> **Problem description**: Below are entries. Pull out all lines containing "longrightarrow".

-- Records provided follows --

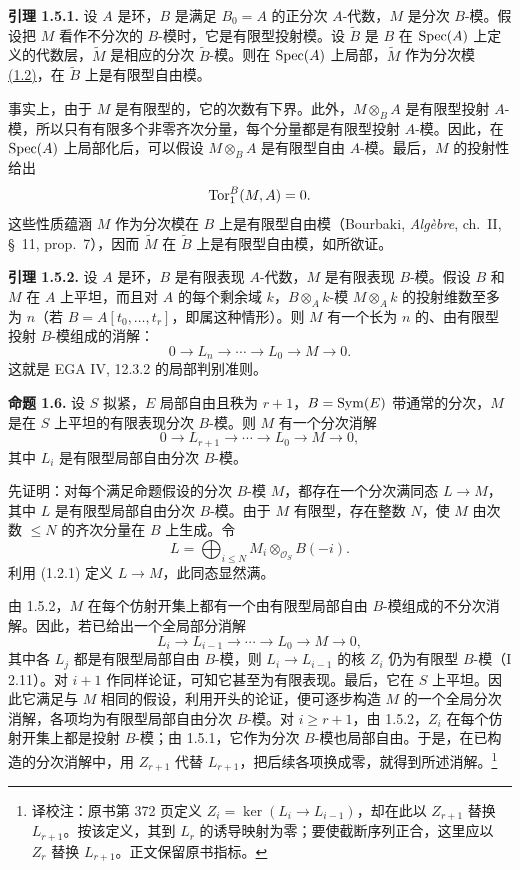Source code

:\textbf{引理 1.5.1.} 设 \(A\) 是环，\(B\) 是满足 \(B_0=A\) 的正分次 \(A\)-代数，\(M\) 是分次 \(B\)-模。假设把 \(M\) 看作不分次的 \(B\)-模时，它是有限型投射模。设 \(\widetilde B\) 是 \(B\) 在 \(\Spec(A)\) 上定义的代数层，\(\widetilde M\) 是相应的分次 \(\widetilde B\)-模。则在 \(\Spec(A)\) 上局部，\(\widetilde M\) 作为分次模 \hyperlink{sga6.e06.prop.1-2}{(1.2)}，在 \(\widetilde B\) 上是有限型自由模。

事实上，由于 \(M\) 是有限型的，它的次数有下界。此外，\(M\otimes_B A\) 是有限型投射 \(A\)-模，所以只有有限多个非零齐次分量，每个分量都是有限型投射 \(A\)-模。因此，在 \(\Spec(A)\) 上局部化后，可以假设 \(M\otimes_B A\) 是有限型自由 \(A\)-模。最后，\(M\) 的投射性给出
\[
 \Tor_1^B(M,A)=0.
\]
这些性质蕴涵 \(M\) 作为分次模在 \(B\) 上是有限型自由模（Bourbaki, \emph{Algèbre}, ch.~II, \S~11, prop.~7），因而 \(\widetilde M\) 在 \(\widetilde B\) 上是有限型自由模，如所欲证。

\textbf{引理 1.5.2.} 设 \(A\) 是环，\(B\) 是有限表现 \(A\)-代数，\(M\) 是有限表现 \(B\)-模。假设 \(B\) 和 \(M\) 在 \(A\) 上平坦，而且对 \(A\) 的每个剩余域 \(k\)，\(B\otimes_A k\)-模 \(M\otimes_A k\) 的投射维数至多为 \(n\)（若 \(B=A[t_0,\ldots,t_r]\)，即属这种情形）。则 \(M\) 有一个长为 \(n\) 的、由有限型投射 \(B\)-模组成的消解：
\[
  0\longrightarrow L_n\longrightarrow\cdots\longrightarrow L_0\longrightarrow M\longrightarrow 0.
\]
这就是 EGA IV, 12.3.2 的局部判别准则。

\textbf{命题 1.6.} 设 \(S\) 拟紧，\(E\) 局部自由且秩为 \(r+1\)，\(B=\Sym(E)\) 带通常的分次，\(M\) 是在 \(S\) 上平坦的有限表现分次 \(B\)-模。则 \(M\) 有一个分次消解
\[
  0\longrightarrow L_{r+1}\longrightarrow\cdots\longrightarrow L_0\longrightarrow M\longrightarrow 0,
\]
其中 \(L_i\) 是有限型局部自由分次 \(B\)-模。

先证明：对每个满足命题假设的分次 \(B\)-模 \(M\)，都存在一个分次满同态 \(L\to M\)，其中 \(L\) 是有限型局部自由分次 \(B\)-模。由于 \(M\) 有限型，存在整数 \(N\)，使 \(M\) 由次数 \(\leq N\) 的齐次分量在 \(B\) 上生成。令
\[
 L=\bigoplus_{i\leq N}M_i\otimes_{\mathcal O_S}B(-i).
\]
利用 (1.2.1) 定义 \(L\to M\)，此同态显然满。

由 1.5.2，\(M\) 在每个仿射开集上都有一个由有限型局部自由 \(B\)-模组成的不分次消解。因此，若已给出一个全局部分消解
\[
 L_i\longrightarrow L_{i-1}\longrightarrow\cdots
 \longrightarrow L_0\longrightarrow M\longrightarrow0,
\]
其中各 \(L_j\) 都是有限型局部自由 \(B\)-模，则 \(L_i\to L_{i-1}\) 的核 \(Z_i\) 仍为有限型 \(B\)-模（I 2.11）。对 \(i+1\) 作同样论证，可知它甚至为有限表现。最后，它在 \(S\) 上平坦。因此它满足与 \(M\) 相同的假设，利用开头的论证，便可逐步构造 \(M\) 的一个全局分次消解，各项均为有限型局部自由分次 \(B\)-模。对 \(i\geq r+1\)，由 1.5.2，\(Z_i\) 在每个仿射开集上都是投射 \(B\)-模；由 1.5.1，它作为分次 \(B\)-模也局部自由。于是，在已构造的分次消解中，用 \(Z_{r+1}\) 代替 \(L_{r+1}\)，把后续各项换成零，就得到所述消解。\footnote{译校注：原书第 372 页定义 \(Z_i=\ker(L_i\to L_{i-1})\)，却在此以 \(Z_{r+1}\) 替换 \(L_{r+1}\)。按该定义，其到 \(L_r\) 的诱导映射为零；要使截断序列正合，这里应以 \(Z_r\) 替换 \(L_{r+1}\)。正文保留原书指标。}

-- Records provided concluded --

> **Written reply**:
  0\longrightarrow L_n\longrightarrow\cdots\longrightarrow L_0\longrightarrow M\longrightarrow 0.
  0\longrightarrow L_{r+1}\longrightarrow\cdots\longrightarrow L_0\longrightarrow M\longrightarrow 0,
 L_i\longrightarrow L_{i-1}\longrightarrow\cdots
 \longrightarrow L_0\longrightarrow M\longrightarrow0,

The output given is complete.